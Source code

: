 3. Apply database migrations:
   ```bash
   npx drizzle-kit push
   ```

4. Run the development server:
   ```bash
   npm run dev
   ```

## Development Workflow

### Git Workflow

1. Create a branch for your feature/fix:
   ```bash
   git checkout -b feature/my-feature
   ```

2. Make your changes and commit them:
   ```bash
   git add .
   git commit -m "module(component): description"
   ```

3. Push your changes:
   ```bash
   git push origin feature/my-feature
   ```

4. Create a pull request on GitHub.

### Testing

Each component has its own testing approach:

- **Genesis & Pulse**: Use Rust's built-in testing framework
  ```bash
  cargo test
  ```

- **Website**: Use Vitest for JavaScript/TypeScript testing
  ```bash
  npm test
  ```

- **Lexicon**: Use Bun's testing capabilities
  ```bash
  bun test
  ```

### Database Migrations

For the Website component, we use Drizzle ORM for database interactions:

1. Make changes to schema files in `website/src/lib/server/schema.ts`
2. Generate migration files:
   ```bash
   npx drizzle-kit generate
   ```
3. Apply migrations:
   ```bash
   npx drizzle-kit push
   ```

▬▬▬

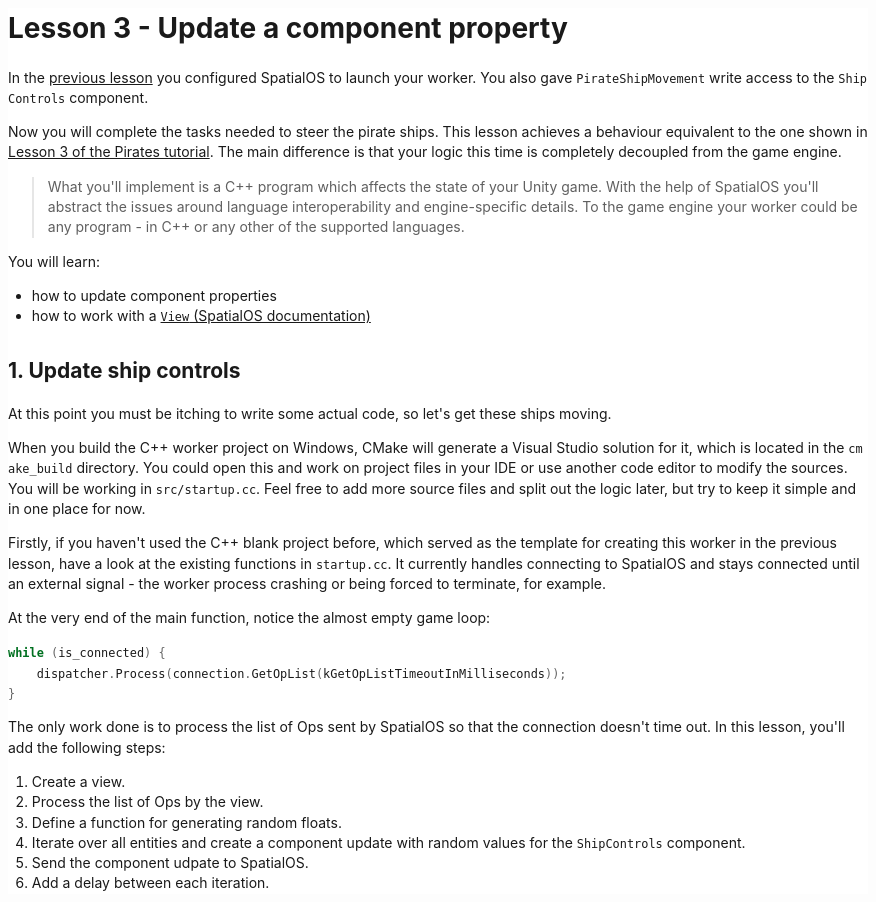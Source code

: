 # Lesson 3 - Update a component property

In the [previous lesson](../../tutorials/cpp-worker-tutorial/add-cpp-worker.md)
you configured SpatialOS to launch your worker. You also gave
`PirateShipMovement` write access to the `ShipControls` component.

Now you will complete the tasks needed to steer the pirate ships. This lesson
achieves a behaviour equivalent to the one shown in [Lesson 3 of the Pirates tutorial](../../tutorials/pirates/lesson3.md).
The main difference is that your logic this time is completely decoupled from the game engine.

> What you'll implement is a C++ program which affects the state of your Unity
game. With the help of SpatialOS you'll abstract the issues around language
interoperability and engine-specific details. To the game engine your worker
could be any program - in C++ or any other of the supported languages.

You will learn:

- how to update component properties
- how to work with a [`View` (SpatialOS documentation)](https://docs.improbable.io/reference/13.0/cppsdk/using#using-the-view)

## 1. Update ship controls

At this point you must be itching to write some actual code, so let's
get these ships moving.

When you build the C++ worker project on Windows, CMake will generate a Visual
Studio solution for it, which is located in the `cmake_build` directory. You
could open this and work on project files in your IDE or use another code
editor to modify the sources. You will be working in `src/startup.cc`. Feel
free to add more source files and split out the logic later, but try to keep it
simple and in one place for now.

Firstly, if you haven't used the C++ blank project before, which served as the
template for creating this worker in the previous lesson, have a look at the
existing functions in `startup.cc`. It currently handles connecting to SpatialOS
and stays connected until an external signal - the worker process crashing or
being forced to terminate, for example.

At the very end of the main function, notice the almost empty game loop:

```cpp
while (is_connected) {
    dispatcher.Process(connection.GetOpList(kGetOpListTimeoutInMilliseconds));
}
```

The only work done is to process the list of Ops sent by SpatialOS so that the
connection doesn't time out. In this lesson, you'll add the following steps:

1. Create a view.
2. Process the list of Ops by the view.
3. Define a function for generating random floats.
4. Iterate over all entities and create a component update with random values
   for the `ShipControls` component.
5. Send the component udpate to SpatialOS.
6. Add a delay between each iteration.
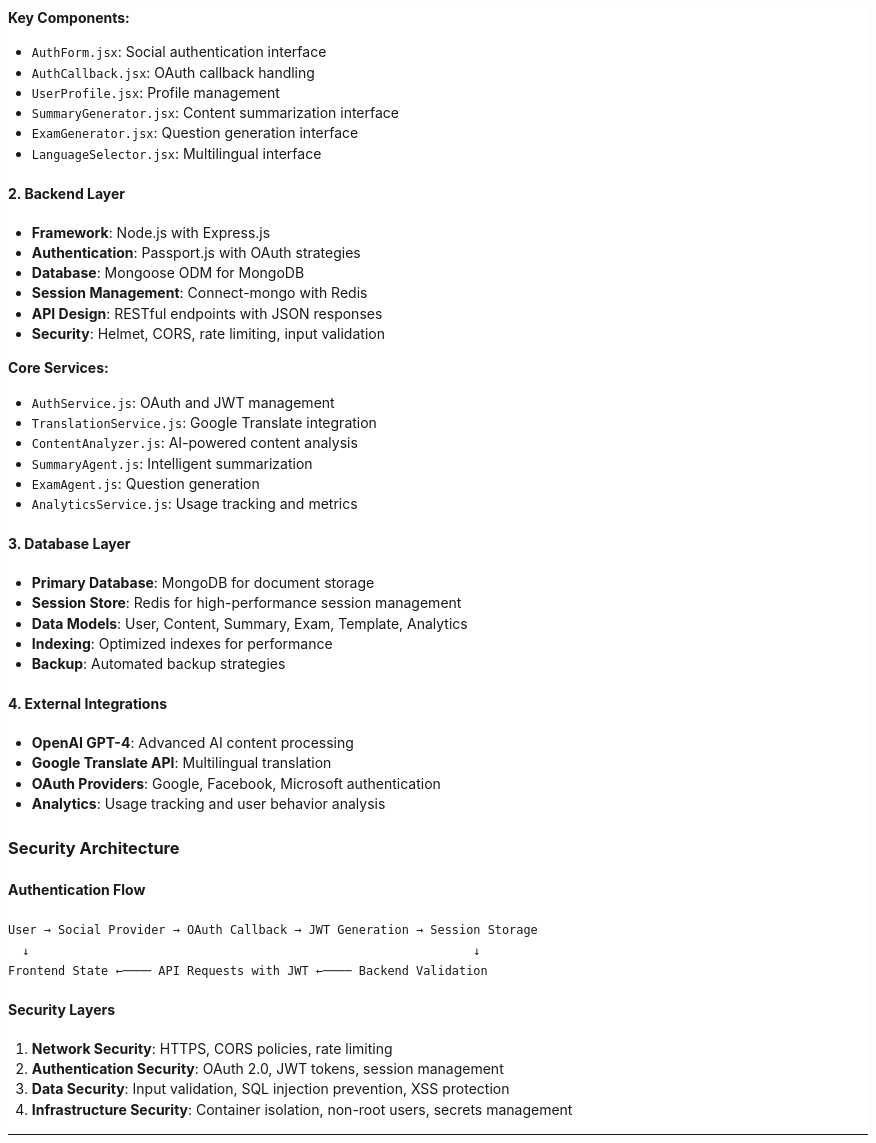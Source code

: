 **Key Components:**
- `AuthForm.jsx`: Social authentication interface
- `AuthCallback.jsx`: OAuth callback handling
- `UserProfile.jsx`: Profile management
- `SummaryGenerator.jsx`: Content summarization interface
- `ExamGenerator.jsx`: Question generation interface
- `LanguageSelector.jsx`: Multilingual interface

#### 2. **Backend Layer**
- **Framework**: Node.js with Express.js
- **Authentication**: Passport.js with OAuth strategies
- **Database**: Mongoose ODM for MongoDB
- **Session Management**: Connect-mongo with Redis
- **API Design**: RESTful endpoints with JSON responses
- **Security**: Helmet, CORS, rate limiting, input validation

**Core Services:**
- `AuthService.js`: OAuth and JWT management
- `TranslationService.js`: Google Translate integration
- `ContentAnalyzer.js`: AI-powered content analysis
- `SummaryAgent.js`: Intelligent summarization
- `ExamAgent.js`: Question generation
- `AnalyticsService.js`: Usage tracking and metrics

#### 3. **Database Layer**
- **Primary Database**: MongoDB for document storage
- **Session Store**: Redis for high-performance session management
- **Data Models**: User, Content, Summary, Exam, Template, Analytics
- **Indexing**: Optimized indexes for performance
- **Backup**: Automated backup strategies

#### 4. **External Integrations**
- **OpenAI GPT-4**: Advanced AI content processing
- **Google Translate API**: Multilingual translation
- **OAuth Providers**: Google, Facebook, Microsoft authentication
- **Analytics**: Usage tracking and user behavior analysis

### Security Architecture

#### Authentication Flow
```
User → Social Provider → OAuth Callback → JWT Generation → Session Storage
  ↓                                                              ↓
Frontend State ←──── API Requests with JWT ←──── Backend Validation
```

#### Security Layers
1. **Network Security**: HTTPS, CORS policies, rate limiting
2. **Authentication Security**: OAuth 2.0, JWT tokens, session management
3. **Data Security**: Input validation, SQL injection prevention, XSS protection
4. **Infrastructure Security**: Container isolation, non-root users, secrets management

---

▬▬▬

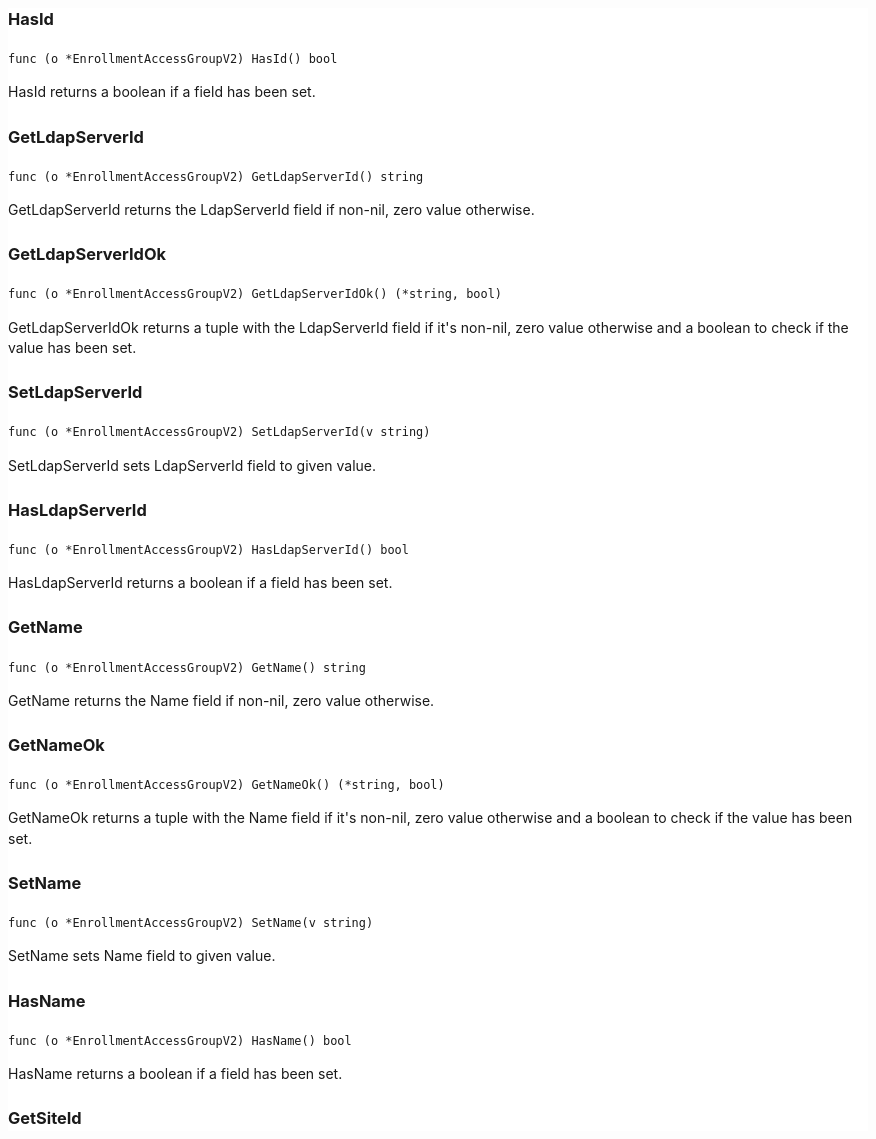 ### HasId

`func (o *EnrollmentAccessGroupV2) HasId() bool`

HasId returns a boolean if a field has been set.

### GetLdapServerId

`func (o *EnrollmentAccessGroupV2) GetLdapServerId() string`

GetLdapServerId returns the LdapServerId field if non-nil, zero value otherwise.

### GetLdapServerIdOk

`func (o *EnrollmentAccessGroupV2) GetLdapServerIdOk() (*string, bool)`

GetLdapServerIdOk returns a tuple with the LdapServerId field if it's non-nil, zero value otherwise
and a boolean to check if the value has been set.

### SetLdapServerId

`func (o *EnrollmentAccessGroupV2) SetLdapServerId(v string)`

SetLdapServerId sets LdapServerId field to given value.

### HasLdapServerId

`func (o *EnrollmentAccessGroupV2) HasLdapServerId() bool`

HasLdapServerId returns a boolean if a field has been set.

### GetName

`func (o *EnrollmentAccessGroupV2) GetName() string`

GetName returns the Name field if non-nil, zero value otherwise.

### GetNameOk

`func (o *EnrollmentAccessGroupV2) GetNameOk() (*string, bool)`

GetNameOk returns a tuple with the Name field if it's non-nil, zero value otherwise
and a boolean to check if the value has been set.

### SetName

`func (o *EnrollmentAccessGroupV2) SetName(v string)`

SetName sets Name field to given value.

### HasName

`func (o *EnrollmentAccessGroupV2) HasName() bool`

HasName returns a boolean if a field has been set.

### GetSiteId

▬▬▬

(Work item):
Once you find the line with "HasLdapServerId returns a" above, print it and every line after it up to and including the line with "### GetSiteId", exactly as written and nothing else.

(Output of the exercise):
HasLdapServerId returns a boolean if a field has been set.

### GetName

`func (o *EnrollmentAccessGroupV2) GetName() string`

GetName returns the Name field if non-nil, zero value otherwise.

### GetNameOk

`func (o *EnrollmentAccessGroupV2) GetNameOk() (*string, bool)`

GetNameOk returns a tuple with the Name field if it's non-nil, zero value otherwise
and a boolean to check if the value has been set.

### SetName

`func (o *EnrollmentAccessGroupV2) SetName(v string)`

SetName sets Name field to given value.

### HasName

`func (o *EnrollmentAccessGroupV2) HasName() bool`

HasName returns a boolean if a field has been set.

### GetSiteId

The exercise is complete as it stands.